[Start of section]

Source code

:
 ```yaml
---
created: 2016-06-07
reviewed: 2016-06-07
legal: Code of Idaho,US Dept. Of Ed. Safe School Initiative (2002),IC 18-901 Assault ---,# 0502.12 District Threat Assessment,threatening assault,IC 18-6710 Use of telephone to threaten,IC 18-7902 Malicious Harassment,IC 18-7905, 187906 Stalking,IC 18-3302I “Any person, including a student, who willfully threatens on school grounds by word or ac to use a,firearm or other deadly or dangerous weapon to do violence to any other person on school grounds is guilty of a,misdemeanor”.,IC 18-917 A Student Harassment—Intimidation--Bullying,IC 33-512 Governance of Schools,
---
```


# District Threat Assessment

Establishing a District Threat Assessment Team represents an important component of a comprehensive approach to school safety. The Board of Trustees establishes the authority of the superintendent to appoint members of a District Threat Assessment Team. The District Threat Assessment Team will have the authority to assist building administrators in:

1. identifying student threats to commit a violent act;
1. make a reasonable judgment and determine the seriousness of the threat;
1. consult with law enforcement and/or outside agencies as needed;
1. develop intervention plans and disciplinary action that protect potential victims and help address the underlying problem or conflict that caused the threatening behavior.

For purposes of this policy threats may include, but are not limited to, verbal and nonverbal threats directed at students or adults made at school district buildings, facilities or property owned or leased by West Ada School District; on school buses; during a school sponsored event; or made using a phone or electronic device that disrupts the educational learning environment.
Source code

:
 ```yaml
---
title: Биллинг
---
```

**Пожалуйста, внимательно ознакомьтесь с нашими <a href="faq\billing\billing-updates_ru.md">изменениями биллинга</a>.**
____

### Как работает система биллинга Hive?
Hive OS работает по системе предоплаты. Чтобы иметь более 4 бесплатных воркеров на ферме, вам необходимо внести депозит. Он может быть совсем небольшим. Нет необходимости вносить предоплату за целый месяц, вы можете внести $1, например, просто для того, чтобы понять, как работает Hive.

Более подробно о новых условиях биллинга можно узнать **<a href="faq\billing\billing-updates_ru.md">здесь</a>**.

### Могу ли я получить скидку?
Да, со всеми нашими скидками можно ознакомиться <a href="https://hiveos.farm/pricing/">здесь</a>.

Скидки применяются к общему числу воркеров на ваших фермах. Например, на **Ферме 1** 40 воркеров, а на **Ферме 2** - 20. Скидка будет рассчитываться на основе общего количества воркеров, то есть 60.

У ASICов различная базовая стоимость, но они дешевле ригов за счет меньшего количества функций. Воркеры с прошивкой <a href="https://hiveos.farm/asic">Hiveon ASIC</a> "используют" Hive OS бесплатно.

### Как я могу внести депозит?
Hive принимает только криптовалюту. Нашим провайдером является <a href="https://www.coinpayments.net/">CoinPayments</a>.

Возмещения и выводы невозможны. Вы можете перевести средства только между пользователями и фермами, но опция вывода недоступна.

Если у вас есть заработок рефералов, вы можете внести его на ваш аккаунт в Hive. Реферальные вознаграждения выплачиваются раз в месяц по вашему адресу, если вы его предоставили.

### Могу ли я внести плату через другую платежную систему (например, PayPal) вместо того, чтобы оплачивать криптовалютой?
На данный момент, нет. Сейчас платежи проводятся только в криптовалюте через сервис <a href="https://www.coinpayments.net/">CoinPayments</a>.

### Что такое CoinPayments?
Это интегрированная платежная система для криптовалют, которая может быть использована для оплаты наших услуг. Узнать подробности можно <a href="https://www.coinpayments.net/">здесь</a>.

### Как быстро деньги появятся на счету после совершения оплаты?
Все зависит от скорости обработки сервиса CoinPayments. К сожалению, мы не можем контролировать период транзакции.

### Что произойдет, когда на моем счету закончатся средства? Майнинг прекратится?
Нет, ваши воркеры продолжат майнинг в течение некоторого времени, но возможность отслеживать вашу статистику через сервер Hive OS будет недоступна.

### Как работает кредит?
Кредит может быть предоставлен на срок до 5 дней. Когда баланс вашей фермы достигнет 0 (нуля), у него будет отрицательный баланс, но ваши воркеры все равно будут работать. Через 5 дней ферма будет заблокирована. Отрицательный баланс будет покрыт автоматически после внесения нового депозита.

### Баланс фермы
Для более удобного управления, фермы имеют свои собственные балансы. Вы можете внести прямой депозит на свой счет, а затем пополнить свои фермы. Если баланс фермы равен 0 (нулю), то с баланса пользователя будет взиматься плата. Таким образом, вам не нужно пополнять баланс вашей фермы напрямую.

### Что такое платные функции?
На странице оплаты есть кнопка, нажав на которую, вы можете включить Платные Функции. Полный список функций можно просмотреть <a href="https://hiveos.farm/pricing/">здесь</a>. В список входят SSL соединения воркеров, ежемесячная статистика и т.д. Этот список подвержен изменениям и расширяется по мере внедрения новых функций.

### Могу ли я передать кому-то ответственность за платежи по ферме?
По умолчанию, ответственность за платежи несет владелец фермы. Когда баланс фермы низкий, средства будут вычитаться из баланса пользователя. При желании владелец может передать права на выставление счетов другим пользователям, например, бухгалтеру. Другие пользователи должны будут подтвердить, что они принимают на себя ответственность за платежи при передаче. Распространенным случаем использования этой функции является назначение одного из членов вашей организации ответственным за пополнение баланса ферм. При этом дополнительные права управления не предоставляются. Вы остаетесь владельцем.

[End of section]

Exactly how many lines of the records hold "средства"? Give the number without any words.

3